Antenna Type Selection
The antenna choice depends on the system requirements: gain, beamwidth, bandwidth, beam steering, weight, profile, cost, and environmental constraints. No single antenna type is optimal for all applications, and the selection is always a trade among these parameters.
| Parameter | Low Gain | Medium Gain | High Gain |
|---|---|---|---|
| Gain Range | 2-6 dBi | 6-15 dBi | 15-45 dBi |
| Beamwidth | 60-360° | 15-60° | 1-15° |
| Typical Types | Dipole, monopole, patch | Yagi, helical, horn | Parabolic, array, Cassegrain |
| Bandwidth | Narrow to wide | Moderate | Narrow to moderate |
| Complexity | Low | Medium | High |
Frequently Asked Questions
Can patches match horn performance?
Individual patch: no (5-9 dBi vs 10-25 dBi for horns). A 4×4 patch array achieves comparable gain (20-22 dBi) to a medium horn in a much thinner profile. However, patch arrays have narrower bandwidth and higher losses than waveguide-fed horns.

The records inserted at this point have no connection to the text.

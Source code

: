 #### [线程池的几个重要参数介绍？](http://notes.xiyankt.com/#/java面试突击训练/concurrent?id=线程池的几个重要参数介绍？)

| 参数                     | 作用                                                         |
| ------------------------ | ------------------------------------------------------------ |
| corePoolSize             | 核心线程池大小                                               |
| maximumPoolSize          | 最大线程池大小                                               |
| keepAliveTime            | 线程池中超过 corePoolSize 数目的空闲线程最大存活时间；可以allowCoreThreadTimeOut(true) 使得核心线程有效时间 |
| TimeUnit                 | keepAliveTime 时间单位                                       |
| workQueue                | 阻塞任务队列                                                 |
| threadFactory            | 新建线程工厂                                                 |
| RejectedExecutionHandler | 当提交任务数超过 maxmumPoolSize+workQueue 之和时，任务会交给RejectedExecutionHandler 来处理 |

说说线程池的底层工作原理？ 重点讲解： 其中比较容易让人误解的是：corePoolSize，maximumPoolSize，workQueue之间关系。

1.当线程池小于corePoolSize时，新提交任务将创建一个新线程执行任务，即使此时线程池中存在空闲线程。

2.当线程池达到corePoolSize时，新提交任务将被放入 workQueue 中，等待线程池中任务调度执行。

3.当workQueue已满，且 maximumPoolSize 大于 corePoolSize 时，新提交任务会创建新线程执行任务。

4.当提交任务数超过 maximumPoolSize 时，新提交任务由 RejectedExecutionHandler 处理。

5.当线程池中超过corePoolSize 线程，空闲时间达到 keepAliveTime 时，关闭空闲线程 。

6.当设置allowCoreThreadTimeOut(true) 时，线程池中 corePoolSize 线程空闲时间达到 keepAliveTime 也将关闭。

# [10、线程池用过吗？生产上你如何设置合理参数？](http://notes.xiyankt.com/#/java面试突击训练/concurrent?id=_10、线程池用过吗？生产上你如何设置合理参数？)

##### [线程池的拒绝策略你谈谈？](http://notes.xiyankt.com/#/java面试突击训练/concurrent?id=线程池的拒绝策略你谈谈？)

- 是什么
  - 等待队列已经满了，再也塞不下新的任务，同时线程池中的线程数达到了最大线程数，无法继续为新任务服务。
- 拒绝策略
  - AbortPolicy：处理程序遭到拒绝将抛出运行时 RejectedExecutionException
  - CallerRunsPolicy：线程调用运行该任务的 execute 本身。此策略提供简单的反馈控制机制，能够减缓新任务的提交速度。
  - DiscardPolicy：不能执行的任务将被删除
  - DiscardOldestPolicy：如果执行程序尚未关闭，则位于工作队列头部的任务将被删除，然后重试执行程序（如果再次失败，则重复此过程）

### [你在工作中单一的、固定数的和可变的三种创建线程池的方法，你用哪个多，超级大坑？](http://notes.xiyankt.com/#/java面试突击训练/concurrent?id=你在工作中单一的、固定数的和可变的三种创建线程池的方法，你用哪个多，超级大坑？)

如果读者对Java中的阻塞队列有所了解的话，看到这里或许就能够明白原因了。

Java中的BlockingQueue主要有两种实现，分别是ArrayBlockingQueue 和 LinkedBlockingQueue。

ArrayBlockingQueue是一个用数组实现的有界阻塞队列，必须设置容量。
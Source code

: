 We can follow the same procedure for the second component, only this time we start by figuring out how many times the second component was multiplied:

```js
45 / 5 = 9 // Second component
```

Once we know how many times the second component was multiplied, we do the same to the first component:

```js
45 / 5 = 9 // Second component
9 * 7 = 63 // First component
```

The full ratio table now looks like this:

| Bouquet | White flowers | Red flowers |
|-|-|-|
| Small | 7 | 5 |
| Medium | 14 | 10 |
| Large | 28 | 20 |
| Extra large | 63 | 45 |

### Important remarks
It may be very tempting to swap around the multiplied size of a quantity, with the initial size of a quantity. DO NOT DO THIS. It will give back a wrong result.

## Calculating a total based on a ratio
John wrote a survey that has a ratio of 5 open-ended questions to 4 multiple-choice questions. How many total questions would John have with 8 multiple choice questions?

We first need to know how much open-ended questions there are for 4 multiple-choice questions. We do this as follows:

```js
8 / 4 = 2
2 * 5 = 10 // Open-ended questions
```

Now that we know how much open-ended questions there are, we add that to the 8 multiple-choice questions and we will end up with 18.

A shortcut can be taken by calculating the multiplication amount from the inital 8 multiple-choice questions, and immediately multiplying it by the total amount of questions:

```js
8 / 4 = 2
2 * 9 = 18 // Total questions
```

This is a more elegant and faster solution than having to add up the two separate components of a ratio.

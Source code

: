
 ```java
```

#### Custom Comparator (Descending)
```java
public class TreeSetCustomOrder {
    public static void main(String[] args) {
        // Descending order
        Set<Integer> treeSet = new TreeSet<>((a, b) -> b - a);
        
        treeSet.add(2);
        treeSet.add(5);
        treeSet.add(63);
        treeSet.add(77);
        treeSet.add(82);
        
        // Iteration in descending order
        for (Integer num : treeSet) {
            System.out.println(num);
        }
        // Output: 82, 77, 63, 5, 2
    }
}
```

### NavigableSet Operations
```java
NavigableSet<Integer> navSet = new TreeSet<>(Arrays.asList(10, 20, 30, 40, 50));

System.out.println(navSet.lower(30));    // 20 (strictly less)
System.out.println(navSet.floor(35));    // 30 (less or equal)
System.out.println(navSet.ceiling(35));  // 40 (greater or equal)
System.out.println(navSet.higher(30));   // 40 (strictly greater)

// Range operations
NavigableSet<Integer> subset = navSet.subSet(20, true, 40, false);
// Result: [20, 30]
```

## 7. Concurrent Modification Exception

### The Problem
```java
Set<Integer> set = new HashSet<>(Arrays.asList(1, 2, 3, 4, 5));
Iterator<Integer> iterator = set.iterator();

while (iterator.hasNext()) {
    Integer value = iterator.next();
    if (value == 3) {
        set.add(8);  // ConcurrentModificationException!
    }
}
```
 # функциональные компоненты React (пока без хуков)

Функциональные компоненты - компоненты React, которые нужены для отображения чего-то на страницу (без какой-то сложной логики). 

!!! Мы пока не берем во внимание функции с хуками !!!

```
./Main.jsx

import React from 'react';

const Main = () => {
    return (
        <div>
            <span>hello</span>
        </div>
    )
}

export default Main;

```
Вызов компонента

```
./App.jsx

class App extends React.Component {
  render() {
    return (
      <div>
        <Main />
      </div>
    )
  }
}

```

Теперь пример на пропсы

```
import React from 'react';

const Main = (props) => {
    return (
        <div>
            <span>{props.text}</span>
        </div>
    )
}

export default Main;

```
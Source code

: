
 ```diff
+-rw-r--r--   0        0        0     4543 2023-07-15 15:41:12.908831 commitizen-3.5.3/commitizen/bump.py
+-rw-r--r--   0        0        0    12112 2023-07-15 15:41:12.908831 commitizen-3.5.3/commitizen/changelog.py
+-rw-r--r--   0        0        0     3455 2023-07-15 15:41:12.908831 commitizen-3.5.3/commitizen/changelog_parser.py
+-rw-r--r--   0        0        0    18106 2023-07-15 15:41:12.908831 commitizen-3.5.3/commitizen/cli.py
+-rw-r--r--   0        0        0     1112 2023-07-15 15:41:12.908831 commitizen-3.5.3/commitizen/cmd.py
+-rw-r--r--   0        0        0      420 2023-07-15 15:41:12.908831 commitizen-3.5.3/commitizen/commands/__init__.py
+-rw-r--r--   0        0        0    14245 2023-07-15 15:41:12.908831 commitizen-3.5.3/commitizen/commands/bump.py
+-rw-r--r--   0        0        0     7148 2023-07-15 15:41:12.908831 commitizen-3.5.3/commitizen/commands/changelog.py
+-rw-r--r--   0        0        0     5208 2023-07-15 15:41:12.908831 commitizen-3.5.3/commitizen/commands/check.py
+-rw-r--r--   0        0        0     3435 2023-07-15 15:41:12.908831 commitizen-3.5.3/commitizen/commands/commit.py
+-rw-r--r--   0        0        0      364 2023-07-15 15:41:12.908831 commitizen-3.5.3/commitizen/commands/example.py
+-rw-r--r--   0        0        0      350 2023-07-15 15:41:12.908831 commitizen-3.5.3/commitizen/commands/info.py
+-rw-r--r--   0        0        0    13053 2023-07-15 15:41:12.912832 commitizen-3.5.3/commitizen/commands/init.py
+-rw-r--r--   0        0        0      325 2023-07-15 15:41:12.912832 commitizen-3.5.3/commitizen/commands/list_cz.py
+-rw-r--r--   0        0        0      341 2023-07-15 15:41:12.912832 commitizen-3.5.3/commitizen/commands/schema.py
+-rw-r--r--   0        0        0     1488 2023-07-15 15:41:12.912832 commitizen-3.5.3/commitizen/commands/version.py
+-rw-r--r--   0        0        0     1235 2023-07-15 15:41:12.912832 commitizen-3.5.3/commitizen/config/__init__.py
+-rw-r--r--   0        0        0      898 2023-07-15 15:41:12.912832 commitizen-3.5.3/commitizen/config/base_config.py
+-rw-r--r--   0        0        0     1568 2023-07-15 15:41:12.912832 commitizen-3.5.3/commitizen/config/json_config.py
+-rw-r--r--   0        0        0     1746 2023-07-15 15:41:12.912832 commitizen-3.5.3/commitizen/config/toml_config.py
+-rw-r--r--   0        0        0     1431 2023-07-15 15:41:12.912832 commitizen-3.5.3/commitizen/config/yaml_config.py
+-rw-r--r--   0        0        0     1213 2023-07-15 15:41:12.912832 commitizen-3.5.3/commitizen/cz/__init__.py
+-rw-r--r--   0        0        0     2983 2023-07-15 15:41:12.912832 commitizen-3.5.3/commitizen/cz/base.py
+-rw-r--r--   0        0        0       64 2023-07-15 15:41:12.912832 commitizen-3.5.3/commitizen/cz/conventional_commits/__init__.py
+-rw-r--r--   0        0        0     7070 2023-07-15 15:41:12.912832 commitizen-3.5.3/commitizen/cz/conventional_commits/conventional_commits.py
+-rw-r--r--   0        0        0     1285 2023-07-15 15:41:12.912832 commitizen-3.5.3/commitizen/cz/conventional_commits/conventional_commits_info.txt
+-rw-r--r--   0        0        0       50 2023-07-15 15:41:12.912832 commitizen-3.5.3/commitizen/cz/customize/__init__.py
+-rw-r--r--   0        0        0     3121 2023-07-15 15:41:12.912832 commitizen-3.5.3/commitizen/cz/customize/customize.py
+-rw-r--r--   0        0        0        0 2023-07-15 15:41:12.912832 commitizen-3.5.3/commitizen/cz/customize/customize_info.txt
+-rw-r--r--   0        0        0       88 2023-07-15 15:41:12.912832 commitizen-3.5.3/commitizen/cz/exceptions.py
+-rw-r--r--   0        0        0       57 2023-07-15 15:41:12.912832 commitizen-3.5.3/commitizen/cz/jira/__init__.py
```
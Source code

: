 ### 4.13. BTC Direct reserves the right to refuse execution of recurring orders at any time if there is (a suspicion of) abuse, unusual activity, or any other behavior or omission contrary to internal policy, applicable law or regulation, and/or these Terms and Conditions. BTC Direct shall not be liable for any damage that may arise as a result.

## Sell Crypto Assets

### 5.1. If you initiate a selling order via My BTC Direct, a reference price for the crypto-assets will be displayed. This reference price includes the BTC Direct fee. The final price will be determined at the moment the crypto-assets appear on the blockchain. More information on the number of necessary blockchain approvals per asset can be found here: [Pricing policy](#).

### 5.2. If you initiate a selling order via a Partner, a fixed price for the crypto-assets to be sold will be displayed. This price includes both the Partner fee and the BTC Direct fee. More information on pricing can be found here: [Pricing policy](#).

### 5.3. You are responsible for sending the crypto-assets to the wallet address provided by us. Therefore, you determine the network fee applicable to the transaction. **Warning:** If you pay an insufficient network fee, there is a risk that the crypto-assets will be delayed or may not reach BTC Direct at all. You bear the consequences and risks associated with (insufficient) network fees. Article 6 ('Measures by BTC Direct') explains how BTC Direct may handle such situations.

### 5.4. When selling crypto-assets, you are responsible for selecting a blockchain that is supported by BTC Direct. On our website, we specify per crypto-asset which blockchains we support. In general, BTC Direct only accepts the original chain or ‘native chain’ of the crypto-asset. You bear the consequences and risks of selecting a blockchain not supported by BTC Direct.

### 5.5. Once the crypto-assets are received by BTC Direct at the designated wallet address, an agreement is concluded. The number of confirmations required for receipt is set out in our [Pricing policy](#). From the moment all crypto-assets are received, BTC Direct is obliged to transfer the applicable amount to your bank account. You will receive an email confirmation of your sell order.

When is a phased array justified?
When beam steering speed, multiple simultaneous beams, or adaptive nulling is required. Cost: $100-1000 per element (including T/R module, phase shifter, and MMIC). A 64-element array at 28 GHz may cost $10,000-50,000. Phased arrays are justified when the system value (radar, satellite, 5G) supports this cost.
What about reflectarrays?
Reflectarrays combine the high gain of a parabolic reflector with the flat profile of an array. Elements are printed on a flat surface with varying phase responses to collimate the reflected wave. They are lower cost than active phased arrays because they have no T/R modules, but they cannot steer the beam (fixed beam design).